A self-driving vehicle’s ability to drive itself may be limited to certain situations or parts of a journey. Various factors may impact upon this such as type of road, time of day, weather, location and speed. The driver will need to follow the manufacturer’s instructions regarding how and when to use the self-driving function safely. It is anticipated that the introduction of this technology is likely to begin with vehicles travelling at slow speeds on motorways, such as in congested traffic.

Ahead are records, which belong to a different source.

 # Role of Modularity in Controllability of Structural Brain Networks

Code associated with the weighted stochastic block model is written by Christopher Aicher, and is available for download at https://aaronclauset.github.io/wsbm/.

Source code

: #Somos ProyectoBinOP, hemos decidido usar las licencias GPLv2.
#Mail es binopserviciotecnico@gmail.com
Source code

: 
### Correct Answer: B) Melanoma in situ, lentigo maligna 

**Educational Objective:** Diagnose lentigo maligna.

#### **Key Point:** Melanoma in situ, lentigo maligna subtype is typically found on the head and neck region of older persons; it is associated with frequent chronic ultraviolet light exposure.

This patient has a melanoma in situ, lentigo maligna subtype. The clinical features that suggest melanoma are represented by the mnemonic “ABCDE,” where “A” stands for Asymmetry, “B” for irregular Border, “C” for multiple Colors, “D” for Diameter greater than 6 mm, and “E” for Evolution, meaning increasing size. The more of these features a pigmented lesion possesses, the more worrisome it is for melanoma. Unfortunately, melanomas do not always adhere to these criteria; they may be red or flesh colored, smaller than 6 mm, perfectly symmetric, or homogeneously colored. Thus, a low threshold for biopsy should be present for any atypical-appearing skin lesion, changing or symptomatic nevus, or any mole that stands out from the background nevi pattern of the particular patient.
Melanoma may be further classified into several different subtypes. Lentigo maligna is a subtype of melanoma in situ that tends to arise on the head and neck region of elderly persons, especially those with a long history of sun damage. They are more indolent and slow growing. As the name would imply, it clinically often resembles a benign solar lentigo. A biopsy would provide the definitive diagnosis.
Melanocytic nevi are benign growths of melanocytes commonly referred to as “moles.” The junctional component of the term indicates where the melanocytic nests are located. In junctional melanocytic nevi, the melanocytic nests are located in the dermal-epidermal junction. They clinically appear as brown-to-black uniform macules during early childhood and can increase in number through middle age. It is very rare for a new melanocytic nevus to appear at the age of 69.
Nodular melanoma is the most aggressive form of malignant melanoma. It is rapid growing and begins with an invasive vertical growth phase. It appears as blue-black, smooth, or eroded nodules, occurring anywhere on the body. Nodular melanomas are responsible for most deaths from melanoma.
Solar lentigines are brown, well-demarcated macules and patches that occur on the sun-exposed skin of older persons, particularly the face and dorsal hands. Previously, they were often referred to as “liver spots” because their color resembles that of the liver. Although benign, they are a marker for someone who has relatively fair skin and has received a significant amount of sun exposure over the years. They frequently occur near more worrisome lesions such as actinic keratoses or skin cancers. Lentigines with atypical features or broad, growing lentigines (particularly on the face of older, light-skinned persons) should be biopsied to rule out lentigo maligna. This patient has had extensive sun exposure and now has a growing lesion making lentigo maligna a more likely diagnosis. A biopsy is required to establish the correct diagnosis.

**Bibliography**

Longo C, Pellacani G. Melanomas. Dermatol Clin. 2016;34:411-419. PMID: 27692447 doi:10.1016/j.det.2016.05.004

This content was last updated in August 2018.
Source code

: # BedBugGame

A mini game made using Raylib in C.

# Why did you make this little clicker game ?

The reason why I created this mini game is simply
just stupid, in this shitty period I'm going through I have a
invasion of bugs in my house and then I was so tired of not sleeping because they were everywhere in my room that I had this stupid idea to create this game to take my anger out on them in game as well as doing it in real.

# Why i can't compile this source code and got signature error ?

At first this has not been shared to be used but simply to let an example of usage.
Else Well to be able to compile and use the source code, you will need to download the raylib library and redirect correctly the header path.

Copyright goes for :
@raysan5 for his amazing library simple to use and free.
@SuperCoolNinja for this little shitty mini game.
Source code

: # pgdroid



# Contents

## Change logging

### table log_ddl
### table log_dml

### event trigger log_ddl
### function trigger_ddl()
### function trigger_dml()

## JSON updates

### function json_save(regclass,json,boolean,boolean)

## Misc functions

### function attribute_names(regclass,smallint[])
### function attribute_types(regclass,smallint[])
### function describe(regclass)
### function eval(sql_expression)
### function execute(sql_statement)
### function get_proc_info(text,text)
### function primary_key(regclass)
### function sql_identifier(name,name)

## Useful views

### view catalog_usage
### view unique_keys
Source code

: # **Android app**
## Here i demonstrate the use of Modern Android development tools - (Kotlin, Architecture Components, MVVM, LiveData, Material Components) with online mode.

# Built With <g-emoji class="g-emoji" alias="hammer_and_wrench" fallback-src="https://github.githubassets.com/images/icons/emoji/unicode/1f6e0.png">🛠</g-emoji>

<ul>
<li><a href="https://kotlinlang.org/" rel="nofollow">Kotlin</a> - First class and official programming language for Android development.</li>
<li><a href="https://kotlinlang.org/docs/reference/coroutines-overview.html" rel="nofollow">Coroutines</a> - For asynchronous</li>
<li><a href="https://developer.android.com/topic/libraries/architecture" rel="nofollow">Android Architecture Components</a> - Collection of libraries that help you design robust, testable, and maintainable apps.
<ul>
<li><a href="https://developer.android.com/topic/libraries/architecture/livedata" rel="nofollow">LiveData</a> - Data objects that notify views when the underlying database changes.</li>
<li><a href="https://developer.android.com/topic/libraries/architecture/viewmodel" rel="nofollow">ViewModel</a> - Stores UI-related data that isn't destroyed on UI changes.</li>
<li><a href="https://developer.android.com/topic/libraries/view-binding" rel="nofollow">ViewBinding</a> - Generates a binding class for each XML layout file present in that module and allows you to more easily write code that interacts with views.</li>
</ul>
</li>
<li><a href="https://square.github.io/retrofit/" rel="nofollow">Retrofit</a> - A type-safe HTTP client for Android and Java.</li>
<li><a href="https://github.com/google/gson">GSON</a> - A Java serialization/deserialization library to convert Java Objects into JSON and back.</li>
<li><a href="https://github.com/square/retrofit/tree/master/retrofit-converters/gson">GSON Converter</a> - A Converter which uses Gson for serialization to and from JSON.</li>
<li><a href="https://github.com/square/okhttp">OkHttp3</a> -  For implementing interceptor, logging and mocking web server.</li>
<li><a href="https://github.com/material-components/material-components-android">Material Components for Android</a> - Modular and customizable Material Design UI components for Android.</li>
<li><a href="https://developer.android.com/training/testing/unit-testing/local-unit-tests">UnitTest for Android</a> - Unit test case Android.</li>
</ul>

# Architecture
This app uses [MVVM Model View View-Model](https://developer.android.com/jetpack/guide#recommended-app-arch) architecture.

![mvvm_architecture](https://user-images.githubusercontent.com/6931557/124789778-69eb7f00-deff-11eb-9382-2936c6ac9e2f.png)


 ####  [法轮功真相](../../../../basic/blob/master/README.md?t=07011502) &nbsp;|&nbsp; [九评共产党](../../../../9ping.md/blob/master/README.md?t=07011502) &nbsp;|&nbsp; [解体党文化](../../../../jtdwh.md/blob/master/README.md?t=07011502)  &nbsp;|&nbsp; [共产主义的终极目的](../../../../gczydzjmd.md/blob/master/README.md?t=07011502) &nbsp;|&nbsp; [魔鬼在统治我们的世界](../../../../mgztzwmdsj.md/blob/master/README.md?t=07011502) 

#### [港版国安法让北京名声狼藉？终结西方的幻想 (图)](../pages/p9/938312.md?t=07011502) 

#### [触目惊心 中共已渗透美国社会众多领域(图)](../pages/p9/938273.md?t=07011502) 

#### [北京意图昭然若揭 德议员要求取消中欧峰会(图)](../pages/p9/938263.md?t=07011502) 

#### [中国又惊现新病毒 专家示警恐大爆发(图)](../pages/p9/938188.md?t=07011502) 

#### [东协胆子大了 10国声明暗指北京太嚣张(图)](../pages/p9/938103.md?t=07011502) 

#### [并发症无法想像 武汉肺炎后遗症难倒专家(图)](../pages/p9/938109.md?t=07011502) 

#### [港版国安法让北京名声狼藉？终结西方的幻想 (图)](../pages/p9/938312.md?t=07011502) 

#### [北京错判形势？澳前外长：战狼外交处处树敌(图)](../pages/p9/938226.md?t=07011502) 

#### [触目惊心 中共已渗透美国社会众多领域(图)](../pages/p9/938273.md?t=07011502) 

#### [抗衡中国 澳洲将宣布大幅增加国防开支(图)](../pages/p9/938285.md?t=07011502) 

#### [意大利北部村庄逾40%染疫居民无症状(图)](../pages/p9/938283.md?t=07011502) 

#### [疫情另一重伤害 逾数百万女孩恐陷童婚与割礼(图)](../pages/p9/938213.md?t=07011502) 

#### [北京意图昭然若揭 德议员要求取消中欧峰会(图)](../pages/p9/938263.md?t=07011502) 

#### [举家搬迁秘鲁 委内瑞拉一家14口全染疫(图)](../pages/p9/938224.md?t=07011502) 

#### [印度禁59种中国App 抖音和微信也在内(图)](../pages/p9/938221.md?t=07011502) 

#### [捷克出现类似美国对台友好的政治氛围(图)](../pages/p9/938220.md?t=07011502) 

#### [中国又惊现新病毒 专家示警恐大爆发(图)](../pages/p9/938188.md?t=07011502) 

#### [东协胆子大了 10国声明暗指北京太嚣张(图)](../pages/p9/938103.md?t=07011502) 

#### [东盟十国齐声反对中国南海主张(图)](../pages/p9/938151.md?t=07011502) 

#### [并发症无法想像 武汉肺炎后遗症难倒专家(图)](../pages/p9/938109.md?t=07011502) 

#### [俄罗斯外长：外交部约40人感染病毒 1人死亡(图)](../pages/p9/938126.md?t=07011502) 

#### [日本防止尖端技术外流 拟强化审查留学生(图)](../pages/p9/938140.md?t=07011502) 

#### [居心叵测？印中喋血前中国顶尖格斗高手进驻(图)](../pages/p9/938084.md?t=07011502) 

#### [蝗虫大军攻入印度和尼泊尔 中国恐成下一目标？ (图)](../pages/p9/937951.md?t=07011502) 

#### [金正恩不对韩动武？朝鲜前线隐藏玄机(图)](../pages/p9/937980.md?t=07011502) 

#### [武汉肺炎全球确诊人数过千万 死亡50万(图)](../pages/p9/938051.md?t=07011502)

When a vehicle is self-driving, the driver will not be responsible for how the vehicle drives and will be free to turn their attention away from the road and view content on built in “infotainment apparatus”, if available. However the driver must be fit to drive which includes remaining awake, in the driver’s seat, not under the influence of alcohol/drugs and not using a mobile phone or similar hand-held device. If a self-driving vehicle needs to hand back control to the driver, it will give them sufficient warning to do so safely. The driver must always be ready to assume control when prompted to do so.

It is suggested that the development of such vehicles could create 38,000 highly skilled jobs within Britain’s industry that could be worth £41.7 billion by 2035 and Transport Minister, Trudy Harrison, said “This is a major milestone in our safe introduction of self-driving vehicles, which will revolutionise the way we travel, making our future journeys greener, safer and more reliable”.

It is anticipated that these proposed changes to the Highway Code will come before Parliament this summer and could come into force shortly afterwards depending upon whether any objections are raised. It remains to be seen when the first self-driving vehicles are ready for use however it is clear that this will be a developing area in the future and will significantly impact upon liability issues arising from road traffic collisions.